ダム本体予定地(吾妻渓谷)はJR吾妻線が通過しているため、鉄道の付け替えが完了して現在の鉄道が廃止されないと、ダム本体の本格的な工事を始めることはできません。
付替鉄道の新・川原湯温泉駅の駅舎は2014年2月に完成予定ですが、駅前整備が進んで付替鉄道の開通が可能になる時期は明らかにされていません。駅前整備事業用地の買収完了の見通しが立っていないともされていますので、付替鉄道の開通が遅れ、その影響で本体工事がさらに遅れる可能性があります。
仮にダム本体が完成したとしても、地質が脆弱な八ッ場ダム予定地では、試験湛水中に地すべりが発生してその対策工事に追われる可能性が十分にあります。
実際に奈良県の大滝ダム(近畿地方整備局)では試験湛水中に大きな地すべりが発生し、その対策工事で完成が約10年延び、ようやく2012年度になって完成しました。また、埼玉県の滝沢ダム((独)水資源機構)も地すべり対策工事で工期が約5年間延びて2011年3月に完成しましたが、いまだに地すべりが再発せぬように貯水池の水位低下を超スローで行っています。
八ッ場ダム湖の予定地周辺は、もともと多くの住民の居住地です。

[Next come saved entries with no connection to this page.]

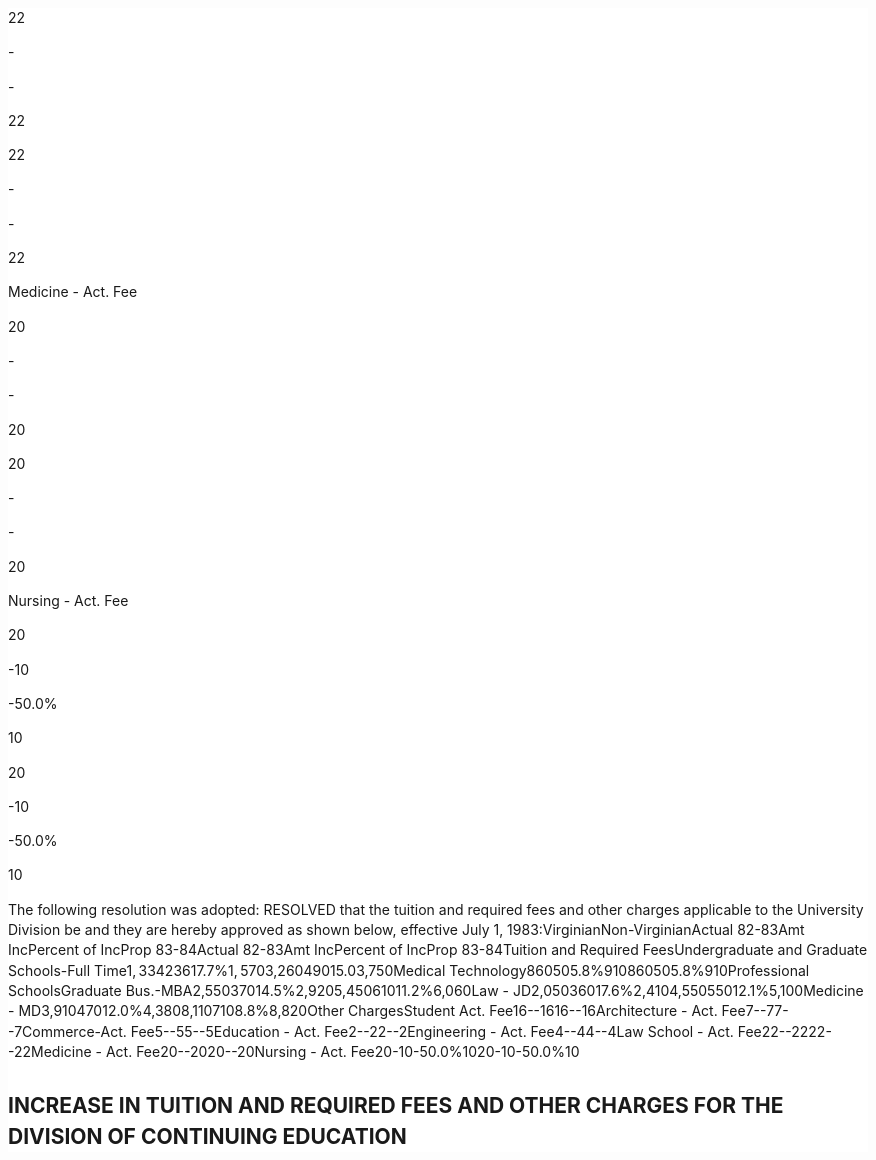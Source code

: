 22

\-

\-

22

22

\-

\-

22

Medicine - Act. Fee

20

\-

\-

20

20

\-

\-

20

Nursing - Act. Fee

20

\-10

\-50.0%

10

20

\-10

\-50.0%

10

The following resolution was adopted: RESOLVED that the tuition and required fees and other charges applicable to the University Division be and they are hereby approved as shown below, effective July 1, 1983:VirginianNon-VirginianActual 82-83Amt IncPercent of IncProp 83-84Actual 82-83Amt IncPercent of IncProp 83-84Tuition and Required FeesUndergraduate and Graduate Schools-Full Time$1,334$23617.7%$1,570$3,260$49015.0%$3,750Medical Technology860505.8%910860505.8%910Professional SchoolsGraduate Bus.-MBA2,55037014.5%2,9205,45061011.2%6,060Law - JD2,05036017.6%2,4104,55055012.1%5,100Medicine - MD3,91047012.0%4,3808,1107108.8%8,820Other ChargesStudent Act. Fee16--1616--16Architecture - Act. Fee7--77--7Commerce-Act. Fee5--55--5Education - Act. Fee2--22--2Engineering - Act. Fee4--44--4Law School - Act. Fee22--2222--22Medicine - Act. Fee20--2020--20Nursing - Act. Fee20-10-50.0%1020-10-50.0%10

INCREASE IN TUITION AND REQUIRED FEES AND OTHER CHARGES FOR THE DIVISION OF CONTINUING EDUCATION
------------------------------------------------------------------------------------------------
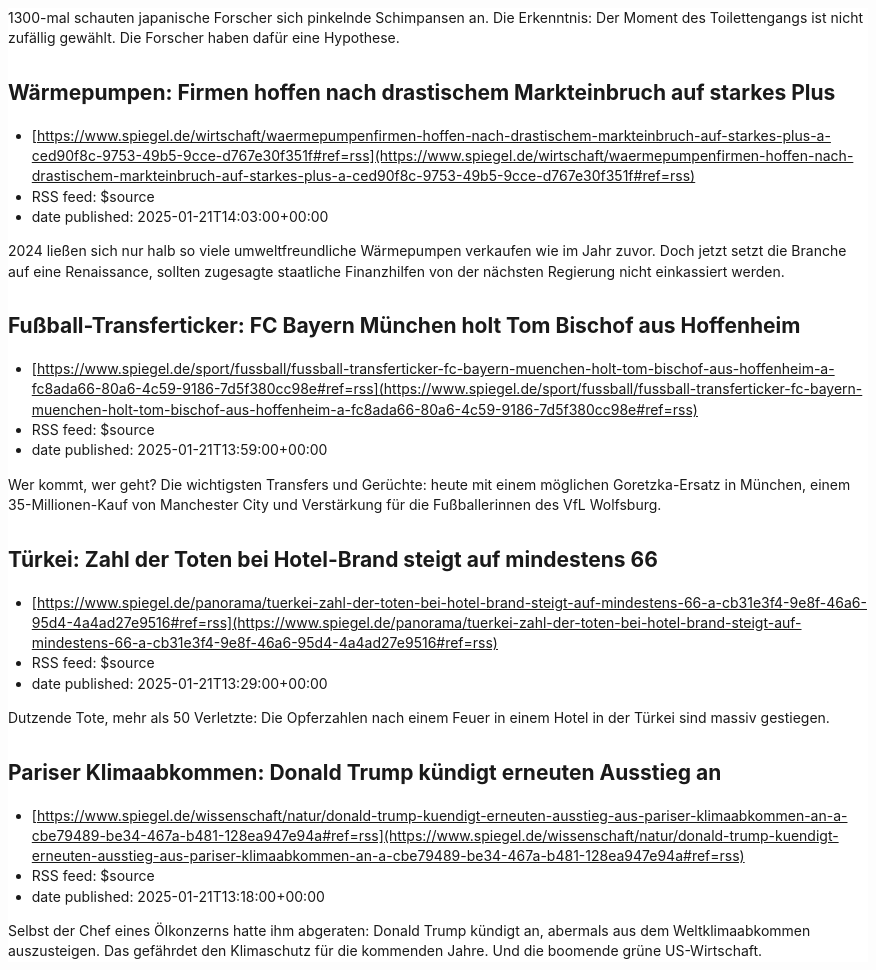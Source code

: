 1300-mal schauten japanische Forscher sich pinkelnde Schimpansen an. Die Erkenntnis: Der Moment des Toilettengangs ist nicht zufällig gewählt. Die Forscher haben dafür eine Hypothese.

## Wärmepumpen: Firmen hoffen nach drastischem Markteinbruch auf starkes Plus
 - [https://www.spiegel.de/wirtschaft/waermepumpenfirmen-hoffen-nach-drastischem-markteinbruch-auf-starkes-plus-a-ced90f8c-9753-49b5-9cce-d767e30f351f#ref=rss](https://www.spiegel.de/wirtschaft/waermepumpenfirmen-hoffen-nach-drastischem-markteinbruch-auf-starkes-plus-a-ced90f8c-9753-49b5-9cce-d767e30f351f#ref=rss)
 - RSS feed: $source
 - date published: 2025-01-21T14:03:00+00:00

2024 ließen sich nur halb so viele umweltfreundliche Wärmepumpen verkaufen wie im Jahr zuvor. Doch jetzt setzt die Branche auf eine Renaissance, sollten zugesagte staatliche Finanzhilfen von der nächsten Regierung nicht einkassiert werden.

## Fußball-Transferticker: FC Bayern München holt Tom Bischof aus Hoffenheim
 - [https://www.spiegel.de/sport/fussball/fussball-transferticker-fc-bayern-muenchen-holt-tom-bischof-aus-hoffenheim-a-fc8ada66-80a6-4c59-9186-7d5f380cc98e#ref=rss](https://www.spiegel.de/sport/fussball/fussball-transferticker-fc-bayern-muenchen-holt-tom-bischof-aus-hoffenheim-a-fc8ada66-80a6-4c59-9186-7d5f380cc98e#ref=rss)
 - RSS feed: $source
 - date published: 2025-01-21T13:59:00+00:00

Wer kommt, wer geht? Die wichtigsten Transfers und Gerüchte: heute mit einem möglichen Goretzka-Ersatz in München, einem 35-Millionen-Kauf von Manchester City und Verstärkung für die Fußballerinnen des VfL Wolfsburg.

## Türkei: Zahl der Toten bei Hotel-Brand steigt auf mindestens 66
 - [https://www.spiegel.de/panorama/tuerkei-zahl-der-toten-bei-hotel-brand-steigt-auf-mindestens-66-a-cb31e3f4-9e8f-46a6-95d4-4a4ad27e9516#ref=rss](https://www.spiegel.de/panorama/tuerkei-zahl-der-toten-bei-hotel-brand-steigt-auf-mindestens-66-a-cb31e3f4-9e8f-46a6-95d4-4a4ad27e9516#ref=rss)
 - RSS feed: $source
 - date published: 2025-01-21T13:29:00+00:00

Dutzende Tote, mehr als 50 Verletzte: Die Opferzahlen nach einem Feuer in einem Hotel in der Türkei sind massiv gestiegen.

## Pariser Klimaabkommen: Donald Trump kündigt erneuten Ausstieg an
 - [https://www.spiegel.de/wissenschaft/natur/donald-trump-kuendigt-erneuten-ausstieg-aus-pariser-klimaabkommen-an-a-cbe79489-be34-467a-b481-128ea947e94a#ref=rss](https://www.spiegel.de/wissenschaft/natur/donald-trump-kuendigt-erneuten-ausstieg-aus-pariser-klimaabkommen-an-a-cbe79489-be34-467a-b481-128ea947e94a#ref=rss)
 - RSS feed: $source
 - date published: 2025-01-21T13:18:00+00:00

Selbst der Chef eines Ölkonzerns hatte ihm abgeraten: Donald Trump kündigt an, abermals aus dem Weltklimaabkommen auszusteigen. Das gefährdet den Klimaschutz für die kommenden Jahre. Und die boomende grüne US-Wirtschaft.
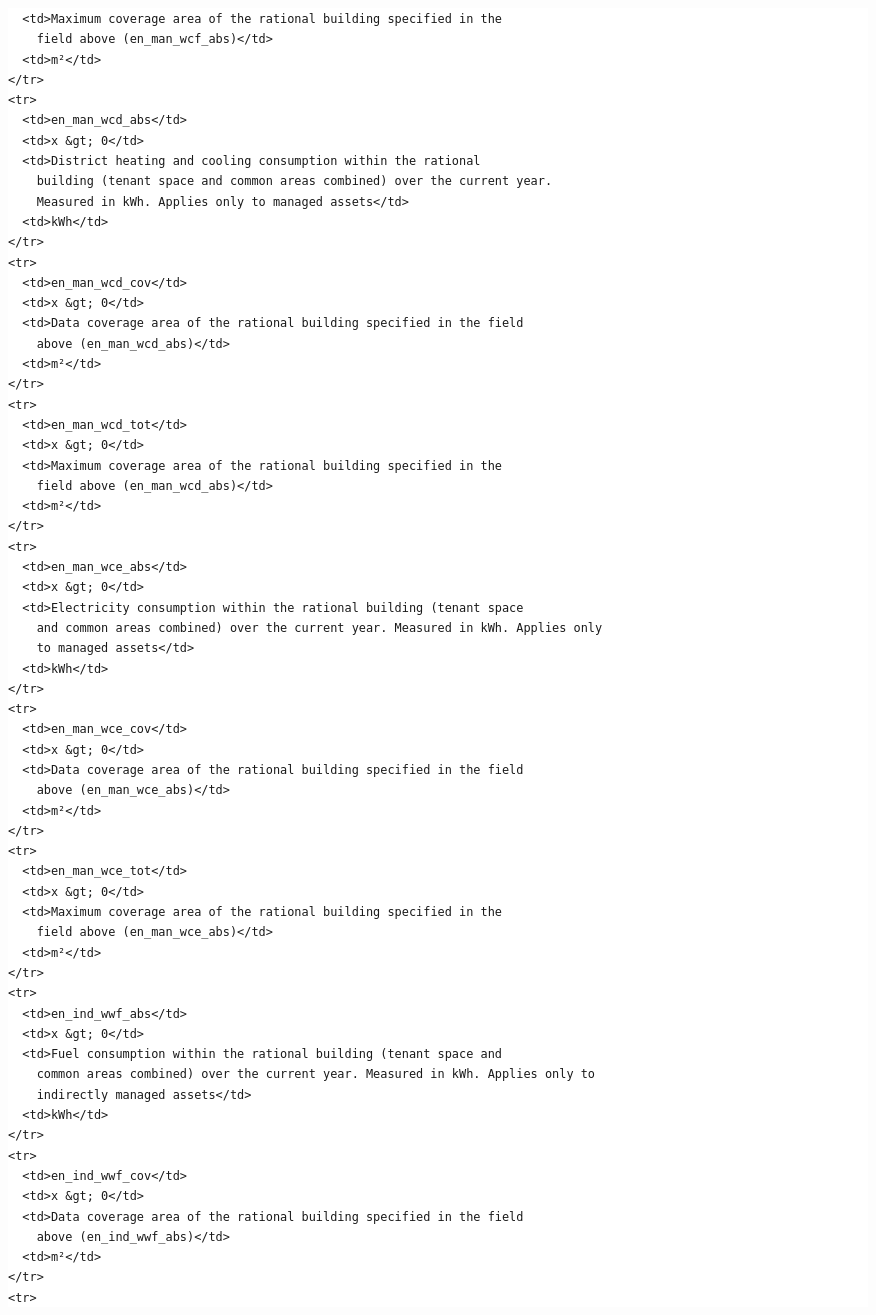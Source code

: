       <td>Maximum coverage area of the rational building specified in the
        field above (en_man_wcf_abs)</td>
      <td>m²</td>
    </tr>
    <tr>
      <td>en_man_wcd_abs</td>
      <td>x &gt; 0</td>
      <td>District heating and cooling consumption within the rational
        building (tenant space and common areas combined) over the current year.
        Measured in kWh. Applies only to managed assets</td>
      <td>kWh</td>
    </tr>
    <tr>
      <td>en_man_wcd_cov</td>
      <td>x &gt; 0</td>
      <td>Data coverage area of the rational building specified in the field
        above (en_man_wcd_abs)</td>
      <td>m²</td>
    </tr>
    <tr>
      <td>en_man_wcd_tot</td>
      <td>x &gt; 0</td>
      <td>Maximum coverage area of the rational building specified in the
        field above (en_man_wcd_abs)</td>
      <td>m²</td>
    </tr>
    <tr>
      <td>en_man_wce_abs</td>
      <td>x &gt; 0</td>
      <td>Electricity consumption within the rational building (tenant space
        and common areas combined) over the current year. Measured in kWh. Applies only
        to managed assets</td>
      <td>kWh</td>
    </tr>
    <tr>
      <td>en_man_wce_cov</td>
      <td>x &gt; 0</td>
      <td>Data coverage area of the rational building specified in the field
        above (en_man_wce_abs)</td>
      <td>m²</td>
    </tr>
    <tr>
      <td>en_man_wce_tot</td>
      <td>x &gt; 0</td>
      <td>Maximum coverage area of the rational building specified in the
        field above (en_man_wce_abs)</td>
      <td>m²</td>
    </tr>
    <tr>
      <td>en_ind_wwf_abs</td>
      <td>x &gt; 0</td>
      <td>Fuel consumption within the rational building (tenant space and
        common areas combined) over the current year. Measured in kWh. Applies only to
        indirectly managed assets</td>
      <td>kWh</td>
    </tr>
    <tr>
      <td>en_ind_wwf_cov</td>
      <td>x &gt; 0</td>
      <td>Data coverage area of the rational building specified in the field
        above (en_ind_wwf_abs)</td>
      <td>m²</td>
    </tr>
    <tr>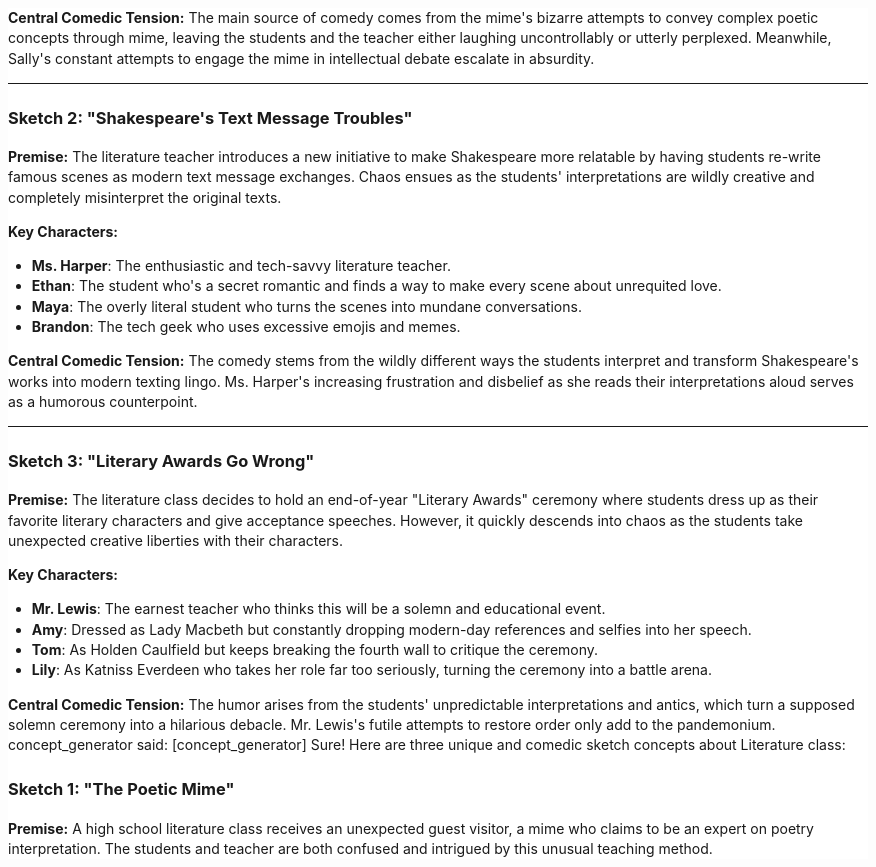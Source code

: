 **Central Comedic Tension:**
The main source of comedy comes from the mime's bizarre attempts to convey complex poetic concepts through mime, leaving the students and the teacher either laughing uncontrollably or utterly perplexed. Meanwhile, Sally's constant attempts to engage the mime in intellectual debate escalate in absurdity.

---

### Sketch 2: "Shakespeare's Text Message Troubles"
**Premise:**
The literature teacher introduces a new initiative to make Shakespeare more relatable by having students re-write famous scenes as modern text message exchanges. Chaos ensues as the students' interpretations are wildly creative and completely misinterpret the original texts.

**Key Characters:**
- **Ms. Harper**: The enthusiastic and tech-savvy literature teacher.
- **Ethan**: The student who's a secret romantic and finds a way to make every scene about unrequited love.
- **Maya**: The overly literal student who turns the scenes into mundane conversations.
- **Brandon**: The tech geek who uses excessive emojis and memes.

**Central Comedic Tension:**
The comedy stems from the wildly different ways the students interpret and transform Shakespeare's works into modern texting lingo. Ms. Harper's increasing frustration and disbelief as she reads their interpretations aloud serves as a humorous counterpoint.

---

### Sketch 3: "Literary Awards Go Wrong"
**Premise:**
The literature class decides to hold an end-of-year "Literary Awards" ceremony where students dress up as their favorite literary characters and give acceptance speeches. However, it quickly descends into chaos as the students take unexpected creative liberties with their characters.

**Key Characters:**
- **Mr. Lewis**: The earnest teacher who thinks this will be a solemn and educational event.
- **Amy**: Dressed as Lady Macbeth but constantly dropping modern-day references and selfies into her speech.
- **Tom**: As Holden Caulfield but keeps breaking the fourth wall to critique the ceremony.
- **Lily**: As Katniss Everdeen who takes her role far too seriously, turning the ceremony into a battle arena.

**Central Comedic Tension:**
The humor arises from the students' unpredictable interpretations and antics, which turn a supposed solemn ceremony into a hilarious debacle. Mr. Lewis's futile attempts to restore order only add to the pandemonium.
concept_generator said: [concept_generator] Sure! Here are three unique and comedic sketch concepts about Literature class:

### Sketch 1: "The Poetic Mime"
**Premise:**
A high school literature class receives an unexpected guest visitor, a mime who claims to be an expert on poetry interpretation. The students and teacher are both confused and intrigued by this unusual teaching method.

さらに、ダム事業によって水没、移転を余儀なくされる住民の移転代替地をダム湖周辺に造成しているため、八ッ場ダム湖は住宅地に取り囲まれることになります。また、道路、鉄道などの多数のライフラインもダム湖周辺を通ることになります。このため、八ッ場ダム事業では他のダム事業にもまして確かな安全対策が求められます。
過去のダム事業の事例や八ッ場ダム事業の特殊性を踏まえると、八ッ場ダムは本体工事に着手しても、実際に完成するのは2020年代後半以降になることも十分に予想されるのです。